Automobile manufacturer

General Motors Vietnam Company, Ltd. (formerly Vietnam-Daewoo Motor Company Limited or VIDAMCO) was an automobile manufacturer based in Vietnam and a member of GM Southeast Asia Operations.

The company was officially established in December 1993 as a joint-venture between the Korean Daewoo and the 7983 Mechanic Union Enterprise that was owned by the Vietnamese Ministry of Defense.

In April 2000, the company became a 100% foreign investment enterprise after Daewoo acquired the share of its Vietnamese partner. In July 2011, the name of the company was changed from VIDAMCO to GM Vietnam.

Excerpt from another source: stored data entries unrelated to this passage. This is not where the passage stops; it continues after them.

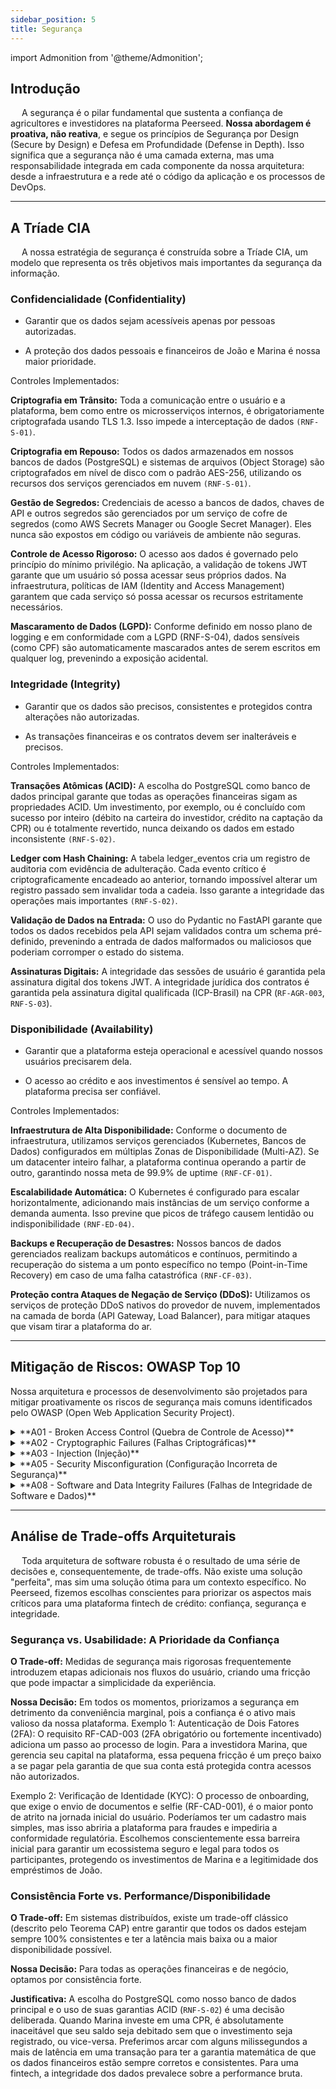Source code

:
 ```yaml
---
sidebar_position: 5
title: Segurança
---
```

import Admonition from '@theme/Admonition';


## Introdução

&emsp; A segurança é o pilar fundamental que sustenta a confiança de agricultores e investidores na plataforma Peerseed. **Nossa abordagem é proativa, não reativa**, e segue os princípios de Segurança por Design (Secure by Design) e Defesa em Profundidade (Defense in Depth). Isso significa que a segurança não é uma camada externa, mas uma responsabilidade integrada em cada componente da nossa arquitetura: desde a infraestrutura e a rede até o código da aplicação e os processos de DevOps.

---
## A Tríade CIA
&emsp; A nossa estratégia de segurança é construída sobre a Tríade CIA, um modelo que representa os três objetivos mais importantes da segurança da informação.

### Confidencialidade (Confidentiality)

- Garantir que os dados sejam acessíveis apenas por pessoas autorizadas.

- A proteção dos dados pessoais e financeiros de João e Marina é nossa maior prioridade.

Controles Implementados:

**Criptografia em Trânsito:** Toda a comunicação entre o usuário e a plataforma, bem como entre os microsserviços internos, é obrigatoriamente criptografada usando TLS 1.3. Isso impede a interceptação de dados `(RNF-S-01)`.

**Criptografia em Repouso:** Todos os dados armazenados em nossos bancos de dados (PostgreSQL) e sistemas de arquivos (Object Storage) são criptografados em nível de disco com o padrão AES-256, utilizando os recursos dos serviços gerenciados em nuvem `(RNF-S-01)`.

**Gestão de Segredos:** Credenciais de acesso a bancos de dados, chaves de API e outros segredos são gerenciados por um serviço de cofre de segredos (como AWS Secrets Manager ou Google Secret Manager). Eles nunca são expostos em código ou variáveis de ambiente não seguras.

**Controle de Acesso Rigoroso:** O acesso aos dados é governado pelo princípio do mínimo privilégio. Na aplicação, a validação de tokens JWT garante que um usuário só possa acessar seus próprios dados. Na infraestrutura, políticas de IAM (Identity and Access Management) garantem que cada serviço só possa acessar os recursos estritamente necessários.

**Mascaramento de Dados (LGPD):** Conforme definido em nosso plano de logging e em conformidade com a LGPD (RNF-S-04), dados sensíveis (como CPF) são automaticamente mascarados antes de serem escritos em qualquer log, prevenindo a exposição acidental.

### Integridade (Integrity)

- Garantir que os dados são precisos, consistentes e protegidos contra alterações não autorizadas.

- As transações financeiras e os contratos devem ser inalteráveis e precisos.

Controles Implementados:

**Transações Atômicas (ACID):** A escolha do PostgreSQL como banco de dados principal garante que todas as operações financeiras sigam as propriedades ACID. Um investimento, por exemplo, ou é concluído com sucesso por inteiro (débito na carteira do investidor, crédito na captação da CPR) ou é totalmente revertido, nunca deixando os dados em estado inconsistente `(RNF-S-02)`.

**Ledger com Hash Chaining:** A tabela ledger_eventos cria um registro de auditoria com evidência de adulteração. Cada evento crítico é criptograficamente encadeado ao anterior, tornando impossível alterar um registro passado sem invalidar toda a cadeia. Isso garante a integridade das operações mais importantes `(RNF-S-02)`.

**Validação de Dados na Entrada:** O uso do Pydantic no FastAPI garante que todos os dados recebidos pela API sejam validados contra um schema pré-definido, prevenindo a entrada de dados malformados ou maliciosos que poderiam corromper o estado do sistema.

**Assinaturas Digitais:** A integridade das sessões de usuário é garantida pela assinatura digital dos tokens JWT. A integridade jurídica dos contratos é garantida pela assinatura digital qualificada (ICP-Brasil) na CPR (`RF-AGR-003`, `RNF-S-03`).

### Disponibilidade (Availability)
- Garantir que a plataforma esteja operacional e acessível quando nossos usuários precisarem dela.

- O acesso ao crédito e aos investimentos é sensível ao tempo. A plataforma precisa ser confiável.

Controles Implementados:

**Infraestrutura de Alta Disponibilidade:** Conforme o documento de infraestrutura, utilizamos serviços gerenciados (Kubernetes, Bancos de Dados) configurados em múltiplas Zonas de Disponibilidade (Multi-AZ). Se um datacenter inteiro falhar, a plataforma continua operando a partir de outro, garantindo nossa meta de 99.9% de uptime `(RNF-CF-01)`.

**Escalabilidade Automática:** O Kubernetes é configurado para escalar horizontalmente, adicionando mais instâncias de um serviço conforme a demanda aumenta. Isso previne que picos de tráfego causem lentidão ou indisponibilidade `(RNF-ED-04)`.

**Backups e Recuperação de Desastres:** Nossos bancos de dados gerenciados realizam backups automáticos e contínuos, permitindo a recuperação do sistema a um ponto específico no tempo (Point-in-Time Recovery) em caso de uma falha catastrófica `(RNF-CF-03)`.

**Proteção contra Ataques de Negação de Serviço (DDoS):** Utilizamos os serviços de proteção DDoS nativos do provedor de nuvem, implementados na camada de borda (API Gateway, Load Balancer), para mitigar ataques que visam tirar a plataforma do ar.

---
## Mitigação de Riscos: OWASP Top 10

Nossa arquitetura e processos de desenvolvimento são projetados para mitigar proativamente os riscos de segurança mais comuns identificados pelo OWASP (Open Web Application Security Project).

<Details>
  <summary> **A01 - Broken Access Control (Quebra de Controle de Acesso)** </summary>

&emsp; Além da autenticação via JWT, cada endpoint da API implementa verificações de autorização explícitas para garantir que um usuário só possa ver ou modificar os recursos que lhe pertencem.

> Ex: "O usuário que está tentando ver a CPR X é de fato o agricultor que a criou?".
</Details>

<Details>
  <summary> **A02 - Cryptographic Failures (Falhas Criptográficas)**</summary>

&emsp; Seguimos a regra de nunca "inventar" criptografia. Utilizamos padrões de mercado robustos e auditados (TLS 1.3, AES-256) e delegamos a complexidade da gestão de chaves para os serviços gerenciados da nuvem.
</Details>

<Details>
  <summary>**A03 - Injection (Injeção)**</summary>

&emsp; O uso do SQLAlchemy ORM com prepared statements elimina virtualmente o risco de SQL Injection. A validação rigorosa de dados de entrada pelo Pydantic serve como uma defesa adicional contra outros tipos de ataques de injeção.
</Details>


<Details>
  <summary>**A05 - Security Misconfiguration (Configuração Incorreta de Segurança)**</summary>

&emsp; O uso de Infraestrutura como Código (Terraform) garante que nossa infraestrutura seja provisionada de forma consistente e segura, a partir de templates auditados. Evitamos configurações manuais e propensas a erro.
</Details>

<Details>
  <summary>**A08 - Software and Data Integrity Failures (Falhas de Integridade de Software e Dados)**</summary>

&emsp; Nosso pipeline de CI/CD inclui análise de vulnerabilidades das dependências e das imagens Docker, garantindo que não estamos implantando software com falhas de segurança conhecidas. A integridade dos dados, como já mencionado, é garantida pelo nosso ledger com hash chaining.
</Details>

---

## Análise de Trade-offs Arquiteturais

&emsp; Toda arquitetura de software robusta é o resultado de uma série de decisões e, consequentemente, de trade-offs. Não existe uma solução "perfeita", mas sim uma solução ótima para um contexto específico. No Peerseed, fizemos escolhas conscientes para priorizar os aspectos mais críticos para uma plataforma fintech de crédito: confiança, segurança e integridade.

### Segurança vs. Usabilidade: A Prioridade da Confiança
**O Trade-off:** Medidas de segurança mais rigorosas frequentemente introduzem etapas adicionais nos fluxos do usuário, criando uma fricção que pode impactar a simplicidade da experiência.

**Nossa Decisão:** Em todos os momentos, priorizamos a segurança em detrimento da conveniência marginal, pois a confiança é o ativo mais valioso da nossa plataforma.
<Admonition type="info" title="Exemplos">
Exemplo 1: Autenticação de Dois Fatores (2FA): O requisito RF-CAD-003 (2FA obrigatório ou fortemente incentivado) adiciona um passo ao processo de login. Para a investidora Marina, que gerencia seu capital na plataforma, essa pequena fricção é um preço baixo a se pagar pela garantia de que sua conta está protegida contra acessos não autorizados.

Exemplo 2: Verificação de Identidade (KYC): O processo de onboarding, que exige o envio de documentos e selfie (RF-CAD-001), é o maior ponto de atrito na jornada inicial do usuário. Poderíamos ter um cadastro mais simples, mas isso abriria a plataforma para fraudes e impediria a conformidade regulatória. Escolhemos conscientemente essa barreira inicial para garantir um ecossistema seguro e legal para todos os participantes, protegendo os investimentos de Marina e a legitimidade dos empréstimos de João.
</Admonition>

### Consistência Forte vs. Performance/Disponibilidade

**O Trade-off:** Em sistemas distribuídos, existe um trade-off clássico (descrito pelo Teorema CAP) entre garantir que todos os dados estejam sempre 100% consistentes e ter a latência mais baixa ou a maior disponibilidade possível.

**Nossa Decisão:** Para todas as operações financeiras e de negócio, optamos por consistência forte.

**Justificativa:** A escolha do PostgreSQL como nosso banco de dados principal e o uso de suas garantias ACID (`RNF-S-02`) é uma decisão deliberada. Quando Marina investe em uma CPR, é absolutamente inaceitável que seu saldo seja debitado sem que o investimento seja registrado, ou vice-versa. Preferimos arcar com alguns milissegundos a mais de latência em uma transação para ter a garantia matemática de que os dados financeiros estão sempre corretos e consistentes. Para uma fintech, a integridade dos dados prevalece sobre a performance bruta.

On 28 June 2018, General Motors (GM.N) agreed to transfer its Vietnamese operation to VinFast Trading and Production LLC and distribute Chevrolet vehicles. The transfer, which includes GM's Hanoi plant, dealer network and employee base, was conducted by the end of 2018.

GM used its Hanoi plant to assemble Chevrolets with parts imported from South Korea - a country where the U.S. automaker came close to bankruptcy as it struggled to turn around its debt-laden unit. GM Korea is GM's biggest production base in Asia excluding China. The plant will be used solely to produce VinFast cars after the transfer, while Chevrolet cars will be imported.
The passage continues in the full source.